▶ **Work item**: Write out the opening lines of the data word for word, up to and including the line with "SnO2 + 2C → Sn + 2CO\\", and leave every picture and every later line out.

Stored items:
Content starts

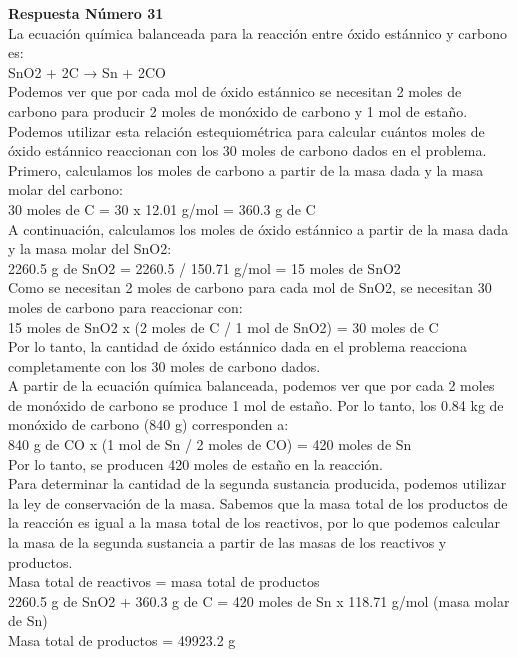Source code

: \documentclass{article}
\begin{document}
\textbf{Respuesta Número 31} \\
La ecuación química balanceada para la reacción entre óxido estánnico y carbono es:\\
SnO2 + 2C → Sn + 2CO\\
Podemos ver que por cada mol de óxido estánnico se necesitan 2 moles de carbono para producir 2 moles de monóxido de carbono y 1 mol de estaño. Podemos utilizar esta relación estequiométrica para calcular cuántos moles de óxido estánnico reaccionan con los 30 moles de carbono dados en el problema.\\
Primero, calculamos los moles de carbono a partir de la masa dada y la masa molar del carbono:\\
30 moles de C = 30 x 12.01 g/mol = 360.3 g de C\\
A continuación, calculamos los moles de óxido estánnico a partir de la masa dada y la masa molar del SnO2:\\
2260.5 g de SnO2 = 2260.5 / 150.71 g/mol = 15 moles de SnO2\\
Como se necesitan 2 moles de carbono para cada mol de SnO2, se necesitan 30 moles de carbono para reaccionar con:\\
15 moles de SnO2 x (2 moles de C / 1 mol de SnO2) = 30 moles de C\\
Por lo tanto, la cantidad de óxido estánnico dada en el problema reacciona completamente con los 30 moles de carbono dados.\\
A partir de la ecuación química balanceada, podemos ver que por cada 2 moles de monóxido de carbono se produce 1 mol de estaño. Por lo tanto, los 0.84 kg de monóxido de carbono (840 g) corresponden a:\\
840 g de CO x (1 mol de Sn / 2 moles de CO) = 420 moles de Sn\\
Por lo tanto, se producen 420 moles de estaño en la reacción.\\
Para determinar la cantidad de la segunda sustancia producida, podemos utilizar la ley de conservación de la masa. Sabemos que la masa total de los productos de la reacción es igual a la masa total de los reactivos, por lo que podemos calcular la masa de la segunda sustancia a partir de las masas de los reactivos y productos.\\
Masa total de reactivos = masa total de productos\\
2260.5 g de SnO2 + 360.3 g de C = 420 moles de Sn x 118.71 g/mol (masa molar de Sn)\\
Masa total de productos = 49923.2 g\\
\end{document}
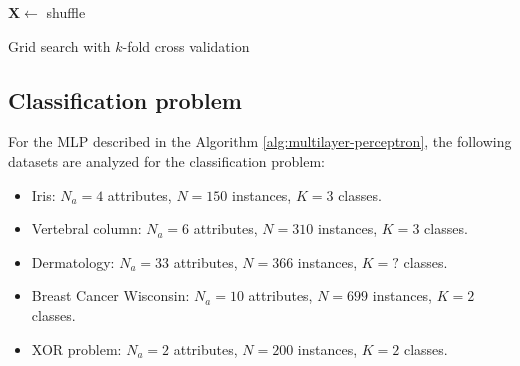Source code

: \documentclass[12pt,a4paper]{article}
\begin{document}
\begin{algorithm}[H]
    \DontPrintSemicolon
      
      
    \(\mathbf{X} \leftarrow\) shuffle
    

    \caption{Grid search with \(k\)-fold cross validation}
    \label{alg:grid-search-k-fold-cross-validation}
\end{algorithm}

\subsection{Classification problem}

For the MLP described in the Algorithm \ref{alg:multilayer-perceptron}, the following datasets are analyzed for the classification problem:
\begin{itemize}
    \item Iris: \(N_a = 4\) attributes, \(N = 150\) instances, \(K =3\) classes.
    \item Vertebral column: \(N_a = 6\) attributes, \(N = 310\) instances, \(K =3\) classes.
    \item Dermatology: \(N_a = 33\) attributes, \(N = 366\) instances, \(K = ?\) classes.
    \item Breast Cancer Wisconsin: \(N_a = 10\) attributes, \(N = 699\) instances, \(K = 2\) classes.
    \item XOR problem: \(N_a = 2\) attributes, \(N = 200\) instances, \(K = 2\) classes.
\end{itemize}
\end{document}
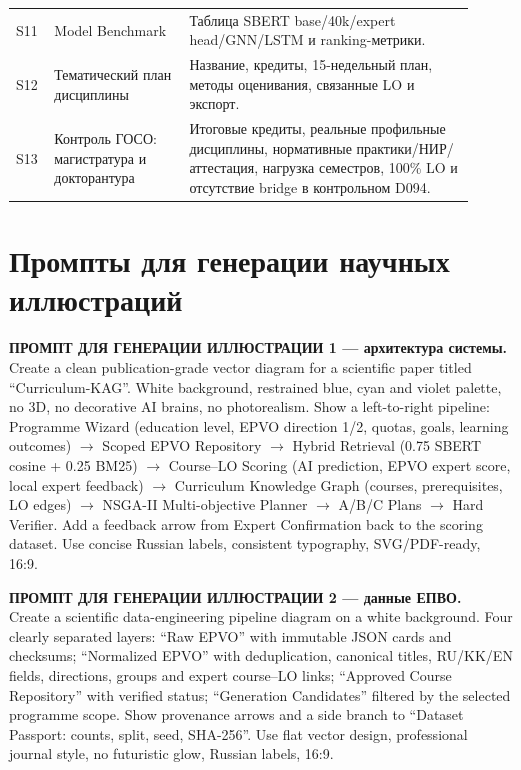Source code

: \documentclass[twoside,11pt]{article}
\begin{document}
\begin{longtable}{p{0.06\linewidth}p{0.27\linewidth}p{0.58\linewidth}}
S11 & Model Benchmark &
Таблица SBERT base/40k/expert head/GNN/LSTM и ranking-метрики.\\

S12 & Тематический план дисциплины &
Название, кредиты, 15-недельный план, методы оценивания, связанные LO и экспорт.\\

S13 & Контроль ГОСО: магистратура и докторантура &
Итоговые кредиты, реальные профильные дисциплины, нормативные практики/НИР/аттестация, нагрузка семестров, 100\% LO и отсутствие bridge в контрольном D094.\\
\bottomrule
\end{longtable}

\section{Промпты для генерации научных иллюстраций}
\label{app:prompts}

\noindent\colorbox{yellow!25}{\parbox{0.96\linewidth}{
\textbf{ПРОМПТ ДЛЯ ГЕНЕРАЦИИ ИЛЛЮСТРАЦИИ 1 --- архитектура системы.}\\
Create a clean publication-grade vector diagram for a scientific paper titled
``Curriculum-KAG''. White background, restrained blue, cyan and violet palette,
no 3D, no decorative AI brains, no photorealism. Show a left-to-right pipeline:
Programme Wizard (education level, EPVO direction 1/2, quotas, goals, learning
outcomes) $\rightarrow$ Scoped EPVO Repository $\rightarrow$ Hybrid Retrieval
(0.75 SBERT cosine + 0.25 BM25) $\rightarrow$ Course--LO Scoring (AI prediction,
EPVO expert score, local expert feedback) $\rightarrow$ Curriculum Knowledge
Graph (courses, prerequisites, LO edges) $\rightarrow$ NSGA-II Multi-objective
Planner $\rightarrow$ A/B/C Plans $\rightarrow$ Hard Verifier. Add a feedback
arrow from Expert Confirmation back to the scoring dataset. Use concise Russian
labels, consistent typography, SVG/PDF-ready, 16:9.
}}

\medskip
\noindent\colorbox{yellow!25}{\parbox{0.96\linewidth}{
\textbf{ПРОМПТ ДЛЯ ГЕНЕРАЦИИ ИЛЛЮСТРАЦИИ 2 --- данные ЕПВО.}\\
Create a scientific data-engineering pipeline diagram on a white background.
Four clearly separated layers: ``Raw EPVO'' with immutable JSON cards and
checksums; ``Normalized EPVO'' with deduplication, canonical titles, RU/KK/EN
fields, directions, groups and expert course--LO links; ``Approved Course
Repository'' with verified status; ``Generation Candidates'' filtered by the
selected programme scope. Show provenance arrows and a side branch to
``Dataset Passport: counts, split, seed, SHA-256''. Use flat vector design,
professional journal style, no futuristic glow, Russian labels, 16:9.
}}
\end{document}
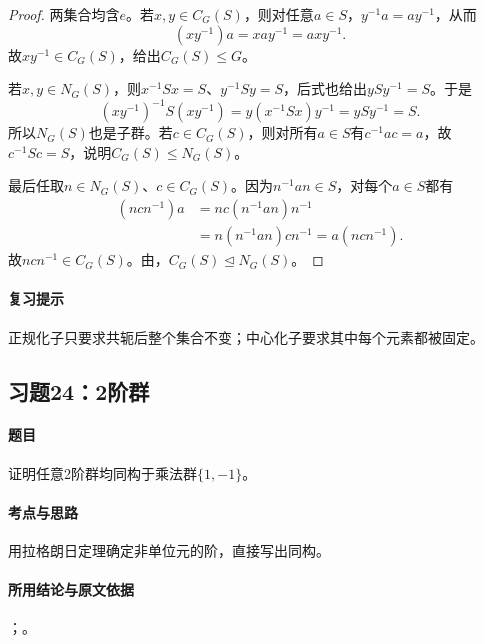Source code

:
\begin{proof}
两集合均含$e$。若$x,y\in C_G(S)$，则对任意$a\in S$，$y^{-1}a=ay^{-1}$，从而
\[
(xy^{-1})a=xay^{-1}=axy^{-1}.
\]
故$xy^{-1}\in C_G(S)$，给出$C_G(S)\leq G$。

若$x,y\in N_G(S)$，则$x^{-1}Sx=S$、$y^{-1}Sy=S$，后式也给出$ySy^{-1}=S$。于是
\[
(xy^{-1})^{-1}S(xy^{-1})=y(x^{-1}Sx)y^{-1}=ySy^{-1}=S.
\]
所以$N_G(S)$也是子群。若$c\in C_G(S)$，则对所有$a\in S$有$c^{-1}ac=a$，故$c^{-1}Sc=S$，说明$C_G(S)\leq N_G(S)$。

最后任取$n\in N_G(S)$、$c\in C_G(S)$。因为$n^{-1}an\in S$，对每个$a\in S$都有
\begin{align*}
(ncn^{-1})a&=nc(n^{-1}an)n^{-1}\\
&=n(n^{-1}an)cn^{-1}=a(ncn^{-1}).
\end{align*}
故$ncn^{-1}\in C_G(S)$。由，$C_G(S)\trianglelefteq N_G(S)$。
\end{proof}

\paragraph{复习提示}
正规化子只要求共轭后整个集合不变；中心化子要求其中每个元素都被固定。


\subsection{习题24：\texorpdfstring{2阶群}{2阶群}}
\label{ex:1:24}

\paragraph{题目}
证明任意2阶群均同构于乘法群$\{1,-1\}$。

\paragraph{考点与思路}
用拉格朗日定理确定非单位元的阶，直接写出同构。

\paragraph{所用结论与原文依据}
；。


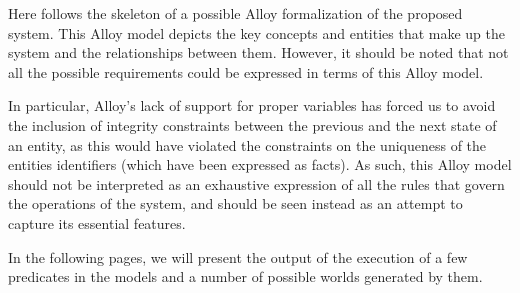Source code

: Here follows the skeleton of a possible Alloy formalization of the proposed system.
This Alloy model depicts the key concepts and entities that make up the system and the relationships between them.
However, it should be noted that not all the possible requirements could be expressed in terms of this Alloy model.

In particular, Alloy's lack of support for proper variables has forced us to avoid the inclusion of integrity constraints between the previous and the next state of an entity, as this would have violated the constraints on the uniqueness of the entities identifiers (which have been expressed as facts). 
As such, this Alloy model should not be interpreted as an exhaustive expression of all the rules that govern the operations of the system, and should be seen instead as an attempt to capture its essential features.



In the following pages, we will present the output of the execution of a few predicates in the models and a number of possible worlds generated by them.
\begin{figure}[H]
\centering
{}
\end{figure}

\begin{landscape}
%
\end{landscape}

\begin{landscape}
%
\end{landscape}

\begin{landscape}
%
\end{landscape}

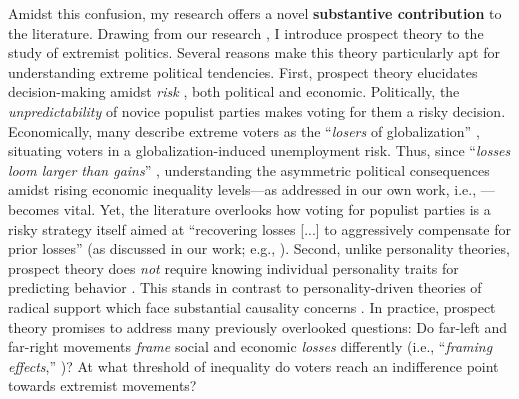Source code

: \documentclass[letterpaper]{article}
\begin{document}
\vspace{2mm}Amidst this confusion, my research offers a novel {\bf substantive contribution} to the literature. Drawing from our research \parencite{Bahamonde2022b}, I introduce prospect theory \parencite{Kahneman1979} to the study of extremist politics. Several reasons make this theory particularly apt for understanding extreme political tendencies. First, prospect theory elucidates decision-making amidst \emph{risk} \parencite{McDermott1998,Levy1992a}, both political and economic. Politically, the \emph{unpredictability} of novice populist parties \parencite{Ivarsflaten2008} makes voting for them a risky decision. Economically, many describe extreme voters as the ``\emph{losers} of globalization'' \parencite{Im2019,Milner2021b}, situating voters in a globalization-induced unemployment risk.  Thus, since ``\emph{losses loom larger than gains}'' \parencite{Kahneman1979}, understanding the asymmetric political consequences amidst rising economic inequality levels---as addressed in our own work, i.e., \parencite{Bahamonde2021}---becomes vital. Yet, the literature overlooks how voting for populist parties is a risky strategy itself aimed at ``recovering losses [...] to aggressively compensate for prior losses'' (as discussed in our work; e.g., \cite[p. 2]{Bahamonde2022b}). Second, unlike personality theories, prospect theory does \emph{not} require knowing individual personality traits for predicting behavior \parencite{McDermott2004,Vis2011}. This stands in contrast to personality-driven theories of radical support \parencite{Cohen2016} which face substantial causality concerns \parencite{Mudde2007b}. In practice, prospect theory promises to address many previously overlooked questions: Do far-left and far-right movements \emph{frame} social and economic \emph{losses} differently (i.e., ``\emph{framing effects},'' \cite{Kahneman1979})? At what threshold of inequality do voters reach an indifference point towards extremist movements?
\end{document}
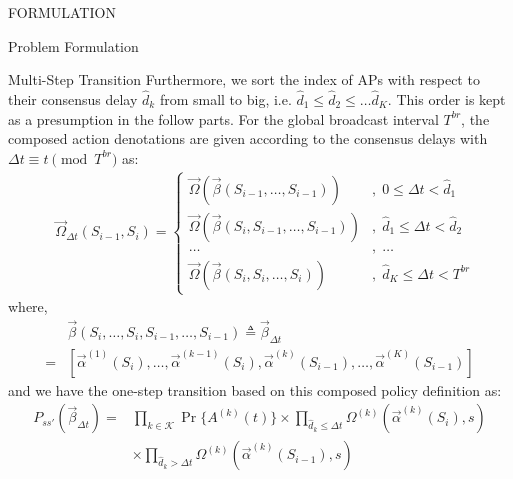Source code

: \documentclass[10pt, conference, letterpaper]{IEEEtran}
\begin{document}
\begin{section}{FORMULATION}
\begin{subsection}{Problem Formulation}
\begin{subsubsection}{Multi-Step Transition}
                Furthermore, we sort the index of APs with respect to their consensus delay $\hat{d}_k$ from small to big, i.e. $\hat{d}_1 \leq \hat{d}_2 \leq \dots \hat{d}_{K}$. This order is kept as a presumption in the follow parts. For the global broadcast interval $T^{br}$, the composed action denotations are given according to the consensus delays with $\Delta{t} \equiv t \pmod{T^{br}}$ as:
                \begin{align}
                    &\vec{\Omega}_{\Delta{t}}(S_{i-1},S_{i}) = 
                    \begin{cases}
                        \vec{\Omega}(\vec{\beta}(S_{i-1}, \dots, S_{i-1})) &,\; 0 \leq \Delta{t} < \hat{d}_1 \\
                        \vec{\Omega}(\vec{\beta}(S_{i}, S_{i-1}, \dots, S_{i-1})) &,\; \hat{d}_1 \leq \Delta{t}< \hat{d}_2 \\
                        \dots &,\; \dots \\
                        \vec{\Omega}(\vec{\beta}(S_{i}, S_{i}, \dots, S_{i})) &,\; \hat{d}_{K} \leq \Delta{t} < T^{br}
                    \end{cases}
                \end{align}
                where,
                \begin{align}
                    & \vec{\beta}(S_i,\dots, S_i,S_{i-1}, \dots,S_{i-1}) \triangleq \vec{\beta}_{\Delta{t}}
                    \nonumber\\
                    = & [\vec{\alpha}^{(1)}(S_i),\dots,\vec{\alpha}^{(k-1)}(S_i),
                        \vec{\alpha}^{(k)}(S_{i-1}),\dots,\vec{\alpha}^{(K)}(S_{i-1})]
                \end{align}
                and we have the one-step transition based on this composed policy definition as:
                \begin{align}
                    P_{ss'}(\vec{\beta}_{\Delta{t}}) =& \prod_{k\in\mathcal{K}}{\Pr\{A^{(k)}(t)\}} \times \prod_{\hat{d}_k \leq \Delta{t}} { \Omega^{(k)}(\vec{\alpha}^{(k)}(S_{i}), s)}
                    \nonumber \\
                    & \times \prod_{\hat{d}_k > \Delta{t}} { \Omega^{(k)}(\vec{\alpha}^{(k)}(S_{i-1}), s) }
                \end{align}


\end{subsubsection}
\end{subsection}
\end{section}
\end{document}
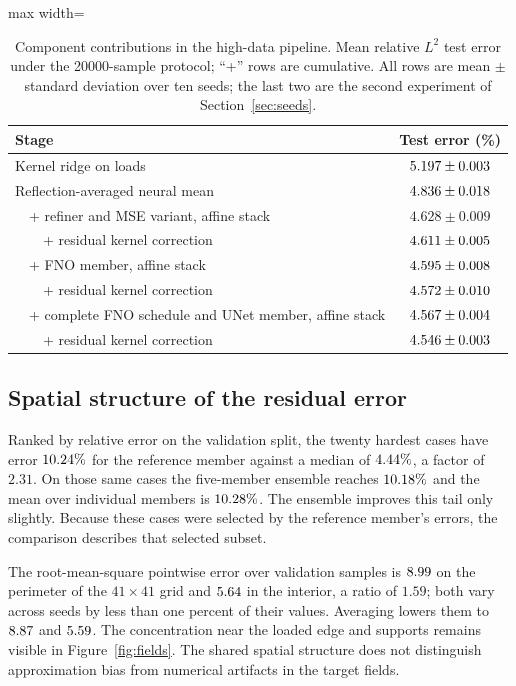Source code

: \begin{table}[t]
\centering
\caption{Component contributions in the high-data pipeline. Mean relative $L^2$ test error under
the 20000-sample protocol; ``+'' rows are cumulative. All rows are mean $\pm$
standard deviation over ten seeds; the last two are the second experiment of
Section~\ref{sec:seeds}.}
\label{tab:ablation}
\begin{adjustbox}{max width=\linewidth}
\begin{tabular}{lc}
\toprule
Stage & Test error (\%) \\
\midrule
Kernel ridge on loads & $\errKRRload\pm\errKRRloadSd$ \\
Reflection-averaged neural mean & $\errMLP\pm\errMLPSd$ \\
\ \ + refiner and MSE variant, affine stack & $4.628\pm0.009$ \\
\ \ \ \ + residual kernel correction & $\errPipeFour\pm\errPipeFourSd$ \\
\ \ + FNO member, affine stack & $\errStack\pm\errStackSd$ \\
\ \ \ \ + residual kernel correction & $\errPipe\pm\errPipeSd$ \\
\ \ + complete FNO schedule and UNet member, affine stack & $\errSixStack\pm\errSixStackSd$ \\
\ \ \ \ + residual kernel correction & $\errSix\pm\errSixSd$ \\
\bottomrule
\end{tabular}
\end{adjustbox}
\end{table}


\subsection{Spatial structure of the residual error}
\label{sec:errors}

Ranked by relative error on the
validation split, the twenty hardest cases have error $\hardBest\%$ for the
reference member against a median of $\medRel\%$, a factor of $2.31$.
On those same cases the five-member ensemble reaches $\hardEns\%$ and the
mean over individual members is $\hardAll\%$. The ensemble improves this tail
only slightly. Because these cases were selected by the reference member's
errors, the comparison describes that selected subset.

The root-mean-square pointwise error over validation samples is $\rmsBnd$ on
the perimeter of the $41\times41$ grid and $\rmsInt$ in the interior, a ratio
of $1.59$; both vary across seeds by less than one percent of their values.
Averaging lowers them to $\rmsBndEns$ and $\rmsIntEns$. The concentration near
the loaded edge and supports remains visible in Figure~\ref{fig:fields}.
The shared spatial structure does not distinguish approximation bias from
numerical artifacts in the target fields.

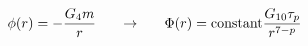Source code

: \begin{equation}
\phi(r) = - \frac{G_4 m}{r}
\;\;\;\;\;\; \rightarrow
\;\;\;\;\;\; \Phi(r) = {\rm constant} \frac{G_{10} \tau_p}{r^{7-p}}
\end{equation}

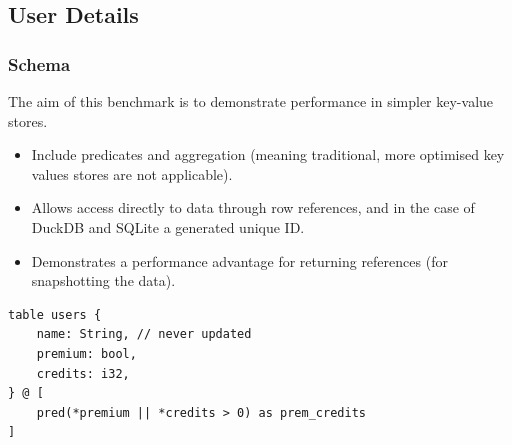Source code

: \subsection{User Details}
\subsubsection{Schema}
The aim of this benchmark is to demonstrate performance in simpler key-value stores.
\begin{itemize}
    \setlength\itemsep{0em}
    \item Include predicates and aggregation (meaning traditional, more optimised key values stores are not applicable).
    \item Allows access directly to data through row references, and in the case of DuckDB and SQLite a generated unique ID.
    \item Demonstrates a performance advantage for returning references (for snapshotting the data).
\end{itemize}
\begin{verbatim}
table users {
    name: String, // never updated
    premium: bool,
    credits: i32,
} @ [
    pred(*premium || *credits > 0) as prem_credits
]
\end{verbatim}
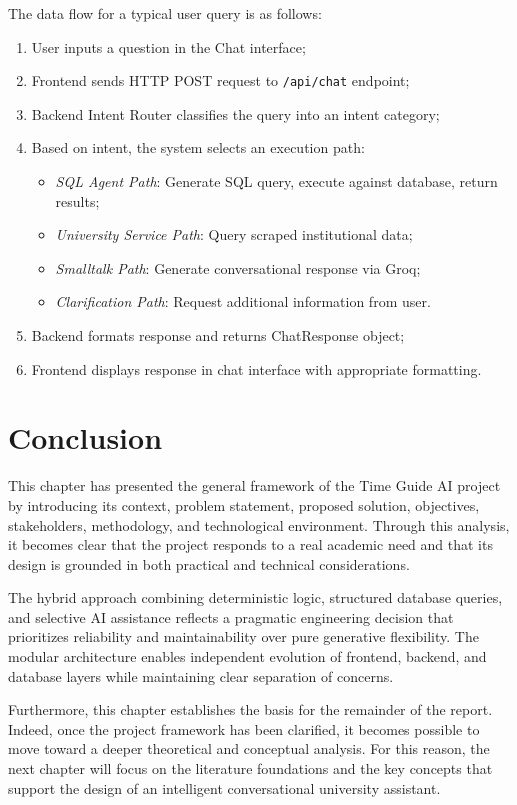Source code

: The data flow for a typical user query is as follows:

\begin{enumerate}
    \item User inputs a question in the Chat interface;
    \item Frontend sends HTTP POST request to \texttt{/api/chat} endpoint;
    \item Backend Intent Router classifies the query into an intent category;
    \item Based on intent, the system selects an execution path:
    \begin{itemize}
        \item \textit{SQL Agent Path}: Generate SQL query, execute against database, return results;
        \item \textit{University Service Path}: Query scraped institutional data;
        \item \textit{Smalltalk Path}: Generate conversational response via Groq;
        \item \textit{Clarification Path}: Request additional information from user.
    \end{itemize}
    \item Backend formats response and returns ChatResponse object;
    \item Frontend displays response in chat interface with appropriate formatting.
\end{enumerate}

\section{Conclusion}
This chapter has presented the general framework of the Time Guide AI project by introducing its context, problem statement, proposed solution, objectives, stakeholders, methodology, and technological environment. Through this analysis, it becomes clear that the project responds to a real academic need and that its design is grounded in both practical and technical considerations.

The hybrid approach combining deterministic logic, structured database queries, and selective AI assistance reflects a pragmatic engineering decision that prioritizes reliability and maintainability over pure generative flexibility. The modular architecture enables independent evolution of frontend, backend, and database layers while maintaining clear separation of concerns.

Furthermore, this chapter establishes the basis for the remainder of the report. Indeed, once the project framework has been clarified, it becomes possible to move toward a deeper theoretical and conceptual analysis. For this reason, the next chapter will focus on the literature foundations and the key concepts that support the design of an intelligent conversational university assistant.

Content ends

▶ **Task answer**:
Source code

: \documentclass{article}
\begin{document}
\textbf{Respuesta Número 31} \\
La ecuación química balanceada para la reacción entre óxido estánnico y carbono es:\\
SnO2 + 2C → Sn + 2CO\\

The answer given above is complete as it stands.